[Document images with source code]
=======

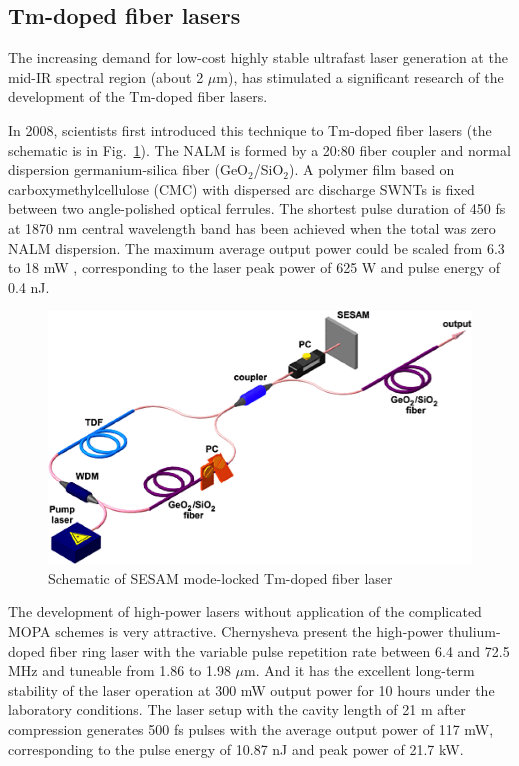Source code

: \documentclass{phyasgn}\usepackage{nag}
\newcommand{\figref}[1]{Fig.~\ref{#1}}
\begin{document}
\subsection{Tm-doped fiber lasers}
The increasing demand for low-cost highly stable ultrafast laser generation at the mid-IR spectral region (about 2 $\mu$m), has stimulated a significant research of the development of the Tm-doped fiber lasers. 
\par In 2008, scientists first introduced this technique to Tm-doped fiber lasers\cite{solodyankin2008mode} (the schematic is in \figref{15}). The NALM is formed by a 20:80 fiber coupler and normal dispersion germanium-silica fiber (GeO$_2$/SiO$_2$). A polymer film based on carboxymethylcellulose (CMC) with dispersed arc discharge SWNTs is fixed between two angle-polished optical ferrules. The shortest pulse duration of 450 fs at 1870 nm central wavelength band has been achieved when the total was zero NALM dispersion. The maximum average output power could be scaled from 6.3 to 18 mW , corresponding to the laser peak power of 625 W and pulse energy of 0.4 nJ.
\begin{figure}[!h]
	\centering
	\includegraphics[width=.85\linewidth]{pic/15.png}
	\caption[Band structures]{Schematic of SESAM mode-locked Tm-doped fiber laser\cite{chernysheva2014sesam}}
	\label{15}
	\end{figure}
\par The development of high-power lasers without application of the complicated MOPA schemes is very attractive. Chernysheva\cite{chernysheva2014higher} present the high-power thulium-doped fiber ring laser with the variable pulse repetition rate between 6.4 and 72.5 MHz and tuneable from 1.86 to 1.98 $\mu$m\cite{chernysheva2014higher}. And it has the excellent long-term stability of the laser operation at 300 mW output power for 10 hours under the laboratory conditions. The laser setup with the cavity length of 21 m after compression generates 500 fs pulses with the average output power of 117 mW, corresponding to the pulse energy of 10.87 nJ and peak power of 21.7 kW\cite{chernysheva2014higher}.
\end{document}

=======

-- Required work --
When an image appears in the data, skip it and output the rest exactly.

-- Response area --
Source code

: \documentclass{phyasgn}\usepackage{nag}
\newcommand{\figref}[1]{Fig.~\ref{#1}}
\begin{document}
\subsection{Tm-doped fiber lasers}
The increasing demand for low-cost highly stable ultrafast laser generation at the mid-IR spectral region (about 2 $\mu$m), has stimulated a significant research of the development of the Tm-doped fiber lasers. 
\par In 2008, scientists first introduced this technique to Tm-doped fiber lasers\cite{solodyankin2008mode} (the schematic is in \figref{15}). The NALM is formed by a 20:80 fiber coupler and normal dispersion germanium-silica fiber (GeO$_2$/SiO$_2$). A polymer film based on carboxymethylcellulose (CMC) with dispersed arc discharge SWNTs is fixed between two angle-polished optical ferrules. The shortest pulse duration of 450 fs at 1870 nm central wavelength band has been achieved when the total was zero NALM dispersion. The maximum average output power could be scaled from 6.3 to 18 mW , corresponding to the laser peak power of 625 W and pulse energy of 0.4 nJ.
\begin{figure}[!h]
	\centering
	\includegraphics[width=.85\linewidth]{pic/15.png}
	\caption[Band structures]{Schematic of SESAM mode-locked Tm-doped fiber laser\cite{chernysheva2014sesam}}
	\label{15}
	\end{figure}
\par The development of high-power lasers without application of the complicated MOPA schemes is very attractive. Chernysheva\cite{chernysheva2014higher} present the high-power thulium-doped fiber ring laser with the variable pulse repetition rate between 6.4 and 72.5 MHz and tuneable from 1.86 to 1.98 $\mu$m\cite{chernysheva2014higher}. And it has the excellent long-term stability of the laser operation at 300 mW output power for 10 hours under the laboratory conditions. The laser setup with the cavity length of 21 m after compression generates 500 fs pulses with the average output power of 117 mW, corresponding to the pulse energy of 10.87 nJ and peak power of 21.7 kW\cite{chernysheva2014higher}.
\end{document}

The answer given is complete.